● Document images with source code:
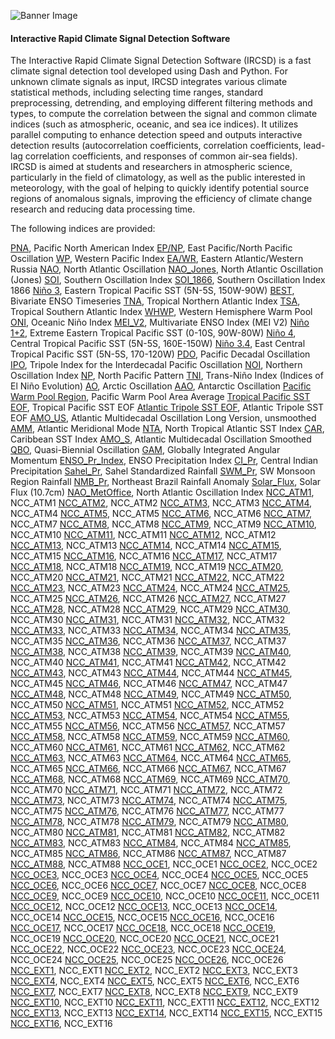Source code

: ![Banner Image](assets/Global_Monthly_SPI.jpg)

#### Interactive Rapid Climate Signal Detection Software

The Interactive Rapid Climate Signal Detection Software (IRCSD) is a fast climate signal detection tool developed using Dash and Python. For unknown climate signals as input, IRCSD integrates various climate statistical methods, including selecting time ranges, standard preprocessing, detrending, and employing different filtering methods and types, to compute the correlation between the signal and common climate indices (such as atmospheric, oceanic, and sea ice indices). It utilizes parallel computing to enhance detection speed and outputs interactive detection results (autocorrelation coefficients, correlation coefficients, lead-lag correlation coefficients, and responses of common air-sea fields). IRCSD is aimed at students and researchers in atmospheric science, particularly in the field of climatology, as well as the public interested in meteorology, with the goal of helping to quickly identify potential source regions of anomalous signals, improving the efficiency of climate change research and reducing data processing time.

The following indices are provided:

[PNA](https://www.psl.noaa.gov/data/correlation/pna.data),
Pacific North American Index
[EP/NP](https://www.psl.noaa.gov/data/correlation/epo.data),
East Pacific/North Pacific Oscillation
[WP](https://www.psl.noaa.gov/data/correlation/wp.data),
Western Pacific Index
[EA/WR](https://www.psl.noaa.gov/data/correlation/ea.data),
Eastern Atlantic/Western Russia
[NAO](https://www.psl.noaa.gov/data/correlation/nao.data),
North Atlantic Oscillation
[NAO_Jones](https://www.psl.noaa.gov/data/correlation/jonesnao.data),
North Atlantic Oscillation (Jones)
[SOI](https://www.psl.noaa.gov/data/correlation/soi.data),
Southern Oscillation Index
[SOI_1866](https://climatedataguide.ucar.edu/sites/default/files/2024-04/darwin.anom_.txt),
Southern Oscillation Index 1866
[Niño 3](https://www.psl.noaa.gov/data/correlation/nina3.anom.data),
Eastern Tropical Pacific SST (5N-5S, 150W-90W)
[BEST](https://www.psl.noaa.gov/data/correlation/censo.long.data),
Bivariate ENSO Timeseries
[TNA](https://www.psl.noaa.gov/data/correlation/tna.data),
Tropical Northern Atlantic Index
[TSA](https://www.psl.noaa.gov/data/correlation/tsa.data),
Tropical Southern Atlantic Index
[WHWP](https://www.psl.noaa.gov/data/correlation/whwp.data),
Western Hemisphere Warm Pool
[ONI](https://www.psl.noaa.gov/data/correlation/oni.data),
Oceanic Niño Index
[MEI_V2](https://www.psl.noaa.gov/enso/mei/data/meiv2.data),
Multivariate ENSO Index (MEI V2)
[Niño 1+2](https://www.psl.noaa.gov/data/correlation/nina1.anom.data),
Extreme Eastern Tropical Pacific SST (0-10S, 90W-80W)
[Niño 4](https://www.psl.noaa.gov/data/correlation/nina4.anom.data),
Central Tropical Pacific SST (5N-5S, 160E-150W)
[Niño 3.4](https://www.psl.noaa.gov/data/correlation/nina34.anom.data),
East Central Tropical Pacific SST (5N-5S, 170-120W)
[PDO](https://www.psl.noaa.gov/data/correlation/pdo.data),
Pacific Decadal Oscillation
[IPO](https://www.psl.noaa.gov/data/timeseries/IPOTPI/ipotpi.hadisst2.data),
Tripole Index for the Interdecadal Pacific Oscillation
[NOI](https://www.psl.noaa.gov/data/correlation/noi.data),
Northern Oscillation Index
[NP](https://www.psl.noaa.gov/data/correlation/np.data),
North Pacific Pattern
[TNI](https://www.psl.noaa.gov/data/correlation/tni.data),
Trans-Niño Index (Indices of El Niño Evolution)
[AO](https://www.psl.noaa.gov/data/correlation/ao.data),
Arctic Oscillation
[AAO](https://www.psl.noaa.gov/data/correlation/aao.data),
Antarctic Oscillation
[Pacific Warm Pool Region](https://www.psl.noaa.gov/data/correlation/pacwarm.data),
Pacific Warm Pool Area Average
[Tropical Pacific SST EOF](https://psl.noaa.gov/data/correlation/eofpac.data),
Tropical Pacific SST EOF
[Atlantic Tripole SST EOF](https://www.psl.noaa.gov/data/correlation/atltri.data),
Atlantic Tripole SST EOF
[AMO_US](https://www.psl.noaa.gov/data/correlation/amon.us.data),
Atlantic Multidecadal Oscillation Long Version, unsmoothed
[AMM](https://www.psl.noaa.gov/data/timeseries/monthly/AMM/ammsst.data),
Atlantic Meridional Mode
[NTA](https://www.psl.noaa.gov/data/correlation/NTA_ersst.data),
North Tropical Atlantic SST Index
[CAR](https://www.psl.noaa.gov/data/correlation/CAR_ersst.data),
Caribbean SST Index
[AMO_S](https://www.psl.noaa.gov/data/correlation/amon.sm.data),
Atlantic Multidecadal Oscillation Smoothed
[QBO](https://www.psl.noaa.gov/data/correlation/qbo.data),
Quasi-Biennial Oscillation
[GAM](https://www.psl.noaa.gov/data/correlation/glaam.data.scaled),
Globally Integrated Angular Momentum
[ENSO_Pr_Index](https://www.psl.noaa.gov/data/correlation/espi.data),
ENSO Precipitation Index
[CI_Pr](https://www.psl.noaa.gov/data/correlation/indiamon.data),
Central Indian Precipitation
[Sahel_Pr](https://www.psl.noaa.gov/data/correlation/sahelrain.data),
Sahel Standardized Rainfall
[SWM_Pr](https://www.psl.noaa.gov/data/correlation/swmonsoon.data),
SW Monsoon Region Rainfall
[NMB_Pr](https://www.psl.noaa.gov/data/correlation/brazilrain.data),
Northeast Brazil Rainfall Anomaly
[Solar_Flux](https://www.psl.noaa.gov/data/correlation/solar.data),
Solar Flux (10.7cm)
[NAO_MetOffice](https://crudata.uea.ac.uk/cru/data/nao/nao_3dp.dat),
North Atlantic Oscillation Index
[NCC_ATM1](http://cmdp.ncc-cma.net/Monitoring/cn_index_130.php),
NCC_ATM1
[NCC_ATM2](http://cmdp.ncc-cma.net/Monitoring/cn_index_130.php),
NCC_ATM2
[NCC_ATM3](http://cmdp.ncc-cma.net/Monitoring/cn_index_130.php),
NCC_ATM3
[NCC_ATM4](http://cmdp.ncc-cma.net/Monitoring/cn_index_130.php),
NCC_ATM4
[NCC_ATM5](http://cmdp.ncc-cma.net/Monitoring/cn_index_130.php),
NCC_ATM5
[NCC_ATM6](http://cmdp.ncc-cma.net/Monitoring/cn_index_130.php),
NCC_ATM6
[NCC_ATM7](http://cmdp.ncc-cma.net/Monitoring/cn_index_130.php),
NCC_ATM7
[NCC_ATM8](http://cmdp.ncc-cma.net/Monitoring/cn_index_130.php),
NCC_ATM8
[NCC_ATM9](http://cmdp.ncc-cma.net/Monitoring/cn_index_130.php),
NCC_ATM9
[NCC_ATM10](http://cmdp.ncc-cma.net/Monitoring/cn_index_130.php),
NCC_ATM10
[NCC_ATM11](http://cmdp.ncc-cma.net/Monitoring/cn_index_130.php),
NCC_ATM11
[NCC_ATM12](http://cmdp.ncc-cma.net/Monitoring/cn_index_130.php),
NCC_ATM12
[NCC_ATM13](http://cmdp.ncc-cma.net/Monitoring/cn_index_130.php),
NCC_ATM13
[NCC_ATM14](http://cmdp.ncc-cma.net/Monitoring/cn_index_130.php),
NCC_ATM14
[NCC_ATM15](http://cmdp.ncc-cma.net/Monitoring/cn_index_130.php),
NCC_ATM15
[NCC_ATM16](http://cmdp.ncc-cma.net/Monitoring/cn_index_130.php),
NCC_ATM16
[NCC_ATM17](http://cmdp.ncc-cma.net/Monitoring/cn_index_130.php),
NCC_ATM17
[NCC_ATM18](http://cmdp.ncc-cma.net/Monitoring/cn_index_130.php),
NCC_ATM18
[NCC_ATM19](http://cmdp.ncc-cma.net/Monitoring/cn_index_130.php),
NCC_ATM19
[NCC_ATM20](http://cmdp.ncc-cma.net/Monitoring/cn_index_130.php),
NCC_ATM20
[NCC_ATM21](http://cmdp.ncc-cma.net/Monitoring/cn_index_130.php),
NCC_ATM21
[NCC_ATM22](http://cmdp.ncc-cma.net/Monitoring/cn_index_130.php),
NCC_ATM22
[NCC_ATM23](http://cmdp.ncc-cma.net/Monitoring/cn_index_130.php),
NCC_ATM23
[NCC_ATM24](http://cmdp.ncc-cma.net/Monitoring/cn_index_130.php),
NCC_ATM24
[NCC_ATM25](http://cmdp.ncc-cma.net/Monitoring/cn_index_130.php),
NCC_ATM25
[NCC_ATM26](http://cmdp.ncc-cma.net/Monitoring/cn_index_130.php),
NCC_ATM26
[NCC_ATM27](http://cmdp.ncc-cma.net/Monitoring/cn_index_130.php),
NCC_ATM27
[NCC_ATM28](http://cmdp.ncc-cma.net/Monitoring/cn_index_130.php),
NCC_ATM28
[NCC_ATM29](http://cmdp.ncc-cma.net/Monitoring/cn_index_130.php),
NCC_ATM29
[NCC_ATM30](http://cmdp.ncc-cma.net/Monitoring/cn_index_130.php),
NCC_ATM30
[NCC_ATM31](http://cmdp.ncc-cma.net/Monitoring/cn_index_130.php),
NCC_ATM31
[NCC_ATM32](http://cmdp.ncc-cma.net/Monitoring/cn_index_130.php),
NCC_ATM32
[NCC_ATM33](http://cmdp.ncc-cma.net/Monitoring/cn_index_130.php),
NCC_ATM33
[NCC_ATM34](http://cmdp.ncc-cma.net/Monitoring/cn_index_130.php),
NCC_ATM34
[NCC_ATM35](http://cmdp.ncc-cma.net/Monitoring/cn_index_130.php),
NCC_ATM35
[NCC_ATM36](http://cmdp.ncc-cma.net/Monitoring/cn_index_130.php),
NCC_ATM36
[NCC_ATM37](http://cmdp.ncc-cma.net/Monitoring/cn_index_130.php),
NCC_ATM37
[NCC_ATM38](http://cmdp.ncc-cma.net/Monitoring/cn_index_130.php),
NCC_ATM38
[NCC_ATM39](http://cmdp.ncc-cma.net/Monitoring/cn_index_130.php),
NCC_ATM39
[NCC_ATM40](http://cmdp.ncc-cma.net/Monitoring/cn_index_130.php),
NCC_ATM40
[NCC_ATM41](http://cmdp.ncc-cma.net/Monitoring/cn_index_130.php),
NCC_ATM41
[NCC_ATM42](http://cmdp.ncc-cma.net/Monitoring/cn_index_130.php),
NCC_ATM42
[NCC_ATM43](http://cmdp.ncc-cma.net/Monitoring/cn_index_130.php),
NCC_ATM43
[NCC_ATM44](http://cmdp.ncc-cma.net/Monitoring/cn_index_130.php),
NCC_ATM44
[NCC_ATM45](http://cmdp.ncc-cma.net/Monitoring/cn_index_130.php),
NCC_ATM45
[NCC_ATM46](http://cmdp.ncc-cma.net/Monitoring/cn_index_130.php),
NCC_ATM46
[NCC_ATM47](http://cmdp.ncc-cma.net/Monitoring/cn_index_130.php),
NCC_ATM47
[NCC_ATM48](http://cmdp.ncc-cma.net/Monitoring/cn_index_130.php),
NCC_ATM48
[NCC_ATM49](http://cmdp.ncc-cma.net/Monitoring/cn_index_130.php),
NCC_ATM49
[NCC_ATM50](http://cmdp.ncc-cma.net/Monitoring/cn_index_130.php),
NCC_ATM50
[NCC_ATM51](http://cmdp.ncc-cma.net/Monitoring/cn_index_130.php),
NCC_ATM51
[NCC_ATM52](http://cmdp.ncc-cma.net/Monitoring/cn_index_130.php),
NCC_ATM52
[NCC_ATM53](http://cmdp.ncc-cma.net/Monitoring/cn_index_130.php),
NCC_ATM53
[NCC_ATM54](http://cmdp.ncc-cma.net/Monitoring/cn_index_130.php),
NCC_ATM54
[NCC_ATM55](http://cmdp.ncc-cma.net/Monitoring/cn_index_130.php),
NCC_ATM55
[NCC_ATM56](http://cmdp.ncc-cma.net/Monitoring/cn_index_130.php),
NCC_ATM56
[NCC_ATM57](http://cmdp.ncc-cma.net/Monitoring/cn_index_130.php),
NCC_ATM57
[NCC_ATM58](http://cmdp.ncc-cma.net/Monitoring/cn_index_130.php),
NCC_ATM58
[NCC_ATM59](http://cmdp.ncc-cma.net/Monitoring/cn_index_130.php),
NCC_ATM59
[NCC_ATM60](http://cmdp.ncc-cma.net/Monitoring/cn_index_130.php),
NCC_ATM60
[NCC_ATM61](http://cmdp.ncc-cma.net/Monitoring/cn_index_130.php),
NCC_ATM61
[NCC_ATM62](http://cmdp.ncc-cma.net/Monitoring/cn_index_130.php),
NCC_ATM62
[NCC_ATM63](http://cmdp.ncc-cma.net/Monitoring/cn_index_130.php),
NCC_ATM63
[NCC_ATM64](http://cmdp.ncc-cma.net/Monitoring/cn_index_130.php),
NCC_ATM64
[NCC_ATM65](http://cmdp.ncc-cma.net/Monitoring/cn_index_130.php),
NCC_ATM65
[NCC_ATM66](http://cmdp.ncc-cma.net/Monitoring/cn_index_130.php),
NCC_ATM66
[NCC_ATM67](http://cmdp.ncc-cma.net/Monitoring/cn_index_130.php),
NCC_ATM67
[NCC_ATM68](http://cmdp.ncc-cma.net/Monitoring/cn_index_130.php),
NCC_ATM68
[NCC_ATM69](http://cmdp.ncc-cma.net/Monitoring/cn_index_130.php),
NCC_ATM69
[NCC_ATM70](http://cmdp.ncc-cma.net/Monitoring/cn_index_130.php),
NCC_ATM70
[NCC_ATM71](http://cmdp.ncc-cma.net/Monitoring/cn_index_130.php),
NCC_ATM71
[NCC_ATM72](http://cmdp.ncc-cma.net/Monitoring/cn_index_130.php),
NCC_ATM72
[NCC_ATM73](http://cmdp.ncc-cma.net/Monitoring/cn_index_130.php),
NCC_ATM73
[NCC_ATM74](http://cmdp.ncc-cma.net/Monitoring/cn_index_130.php),
NCC_ATM74
[NCC_ATM75](http://cmdp.ncc-cma.net/Monitoring/cn_index_130.php),
NCC_ATM75
[NCC_ATM76](http://cmdp.ncc-cma.net/Monitoring/cn_index_130.php),
NCC_ATM76
[NCC_ATM77](http://cmdp.ncc-cma.net/Monitoring/cn_index_130.php),
NCC_ATM77
[NCC_ATM78](http://cmdp.ncc-cma.net/Monitoring/cn_index_130.php),
NCC_ATM78
[NCC_ATM79](http://cmdp.ncc-cma.net/Monitoring/cn_index_130.php),
NCC_ATM79
[NCC_ATM80](http://cmdp.ncc-cma.net/Monitoring/cn_index_130.php),
NCC_ATM80
[NCC_ATM81](http://cmdp.ncc-cma.net/Monitoring/cn_index_130.php),
NCC_ATM81
[NCC_ATM82](http://cmdp.ncc-cma.net/Monitoring/cn_index_130.php),
NCC_ATM82
[NCC_ATM83](http://cmdp.ncc-cma.net/Monitoring/cn_index_130.php),
NCC_ATM83
[NCC_ATM84](http://cmdp.ncc-cma.net/Monitoring/cn_index_130.php),
NCC_ATM84
[NCC_ATM85](http://cmdp.ncc-cma.net/Monitoring/cn_index_130.php),
NCC_ATM85
[NCC_ATM86](http://cmdp.ncc-cma.net/Monitoring/cn_index_130.php),
NCC_ATM86
[NCC_ATM87](http://cmdp.ncc-cma.net/Monitoring/cn_index_130.php),
NCC_ATM87
[NCC_ATM88](http://cmdp.ncc-cma.net/Monitoring/cn_index_130.php),
NCC_ATM88
[NCC_OCE1](http://cmdp.ncc-cma.net/Monitoring/cn_index_130.php),
NCC_OCE1
[NCC_OCE2](http://cmdp.ncc-cma.net/Monitoring/cn_index_130.php),
NCC_OCE2
[NCC_OCE3](http://cmdp.ncc-cma.net/Monitoring/cn_index_130.php),
NCC_OCE3
[NCC_OCE4](http://cmdp.ncc-cma.net/Monitoring/cn_index_130.php),
NCC_OCE4
[NCC_OCE5](http://cmdp.ncc-cma.net/Monitoring/cn_index_130.php),
NCC_OCE5
[NCC_OCE6](http://cmdp.ncc-cma.net/Monitoring/cn_index_130.php),
NCC_OCE6
[NCC_OCE7](http://cmdp.ncc-cma.net/Monitoring/cn_index_130.php),
NCC_OCE7
[NCC_OCE8](http://cmdp.ncc-cma.net/Monitoring/cn_index_130.php),
NCC_OCE8
[NCC_OCE9](http://cmdp.ncc-cma.net/Monitoring/cn_index_130.php),
NCC_OCE9
[NCC_OCE10](http://cmdp.ncc-cma.net/Monitoring/cn_index_130.php),
NCC_OCE10
[NCC_OCE11](http://cmdp.ncc-cma.net/Monitoring/cn_index_130.php),
NCC_OCE11
[NCC_OCE12](http://cmdp.ncc-cma.net/Monitoring/cn_index_130.php),
NCC_OCE12
[NCC_OCE13](http://cmdp.ncc-cma.net/Monitoring/cn_index_130.php),
NCC_OCE13
[NCC_OCE14](http://cmdp.ncc-cma.net/Monitoring/cn_index_130.php),
NCC_OCE14
[NCC_OCE15](http://cmdp.ncc-cma.net/Monitoring/cn_index_130.php),
NCC_OCE15
[NCC_OCE16](http://cmdp.ncc-cma.net/Monitoring/cn_index_130.php),
NCC_OCE16
[NCC_OCE17](http://cmdp.ncc-cma.net/Monitoring/cn_index_130.php),
NCC_OCE17
[NCC_OCE18](http://cmdp.ncc-cma.net/Monitoring/cn_index_130.php),
NCC_OCE18
[NCC_OCE19](http://cmdp.ncc-cma.net/Monitoring/cn_index_130.php),
NCC_OCE19
[NCC_OCE20](http://cmdp.ncc-cma.net/Monitoring/cn_index_130.php),
NCC_OCE20
[NCC_OCE21](http://cmdp.ncc-cma.net/Monitoring/cn_index_130.php),
NCC_OCE21
[NCC_OCE22](http://cmdp.ncc-cma.net/Monitoring/cn_index_130.php),
NCC_OCE22
[NCC_OCE23](http://cmdp.ncc-cma.net/Monitoring/cn_index_130.php),
NCC_OCE23
[NCC_OCE24](http://cmdp.ncc-cma.net/Monitoring/cn_index_130.php),
NCC_OCE24
[NCC_OCE25](http://cmdp.ncc-cma.net/Monitoring/cn_index_130.php),
NCC_OCE25
[NCC_OCE26](http://cmdp.ncc-cma.net/Monitoring/cn_index_130.php),
NCC_OCE26
[NCC_EXT1](http://cmdp.ncc-cma.net/Monitoring/cn_index_130.php),
NCC_EXT1
[NCC_EXT2](http://cmdp.ncc-cma.net/Monitoring/cn_index_130.php),
NCC_EXT2
[NCC_EXT3](http://cmdp.ncc-cma.net/Monitoring/cn_index_130.php),
NCC_EXT3
[NCC_EXT4](http://cmdp.ncc-cma.net/Monitoring/cn_index_130.php),
NCC_EXT4
[NCC_EXT5](http://cmdp.ncc-cma.net/Monitoring/cn_index_130.php),
NCC_EXT5
[NCC_EXT6](http://cmdp.ncc-cma.net/Monitoring/cn_index_130.php),
NCC_EXT6
[NCC_EXT7](http://cmdp.ncc-cma.net/Monitoring/cn_index_130.php),
NCC_EXT7
[NCC_EXT8](http://cmdp.ncc-cma.net/Monitoring/cn_index_130.php),
NCC_EXT8
[NCC_EXT9](http://cmdp.ncc-cma.net/Monitoring/cn_index_130.php),
NCC_EXT9
[NCC_EXT10](http://cmdp.ncc-cma.net/Monitoring/cn_index_130.php),
NCC_EXT10
[NCC_EXT11](http://cmdp.ncc-cma.net/Monitoring/cn_index_130.php),
NCC_EXT11
[NCC_EXT12](http://cmdp.ncc-cma.net/Monitoring/cn_index_130.php),
NCC_EXT12
[NCC_EXT13](http://cmdp.ncc-cma.net/Monitoring/cn_index_130.php),
NCC_EXT13
[NCC_EXT14](http://cmdp.ncc-cma.net/Monitoring/cn_index_130.php),
NCC_EXT14
[NCC_EXT15](http://cmdp.ncc-cma.net/Monitoring/cn_index_130.php),
NCC_EXT15
[NCC_EXT16](http://cmdp.ncc-cma.net/Monitoring/cn_index_130.php),
NCC_EXT16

● EXERCISE PROMPT: Some lines in the records above contain "Western". Count them and give the number only.

● ANSWER SECTION: 3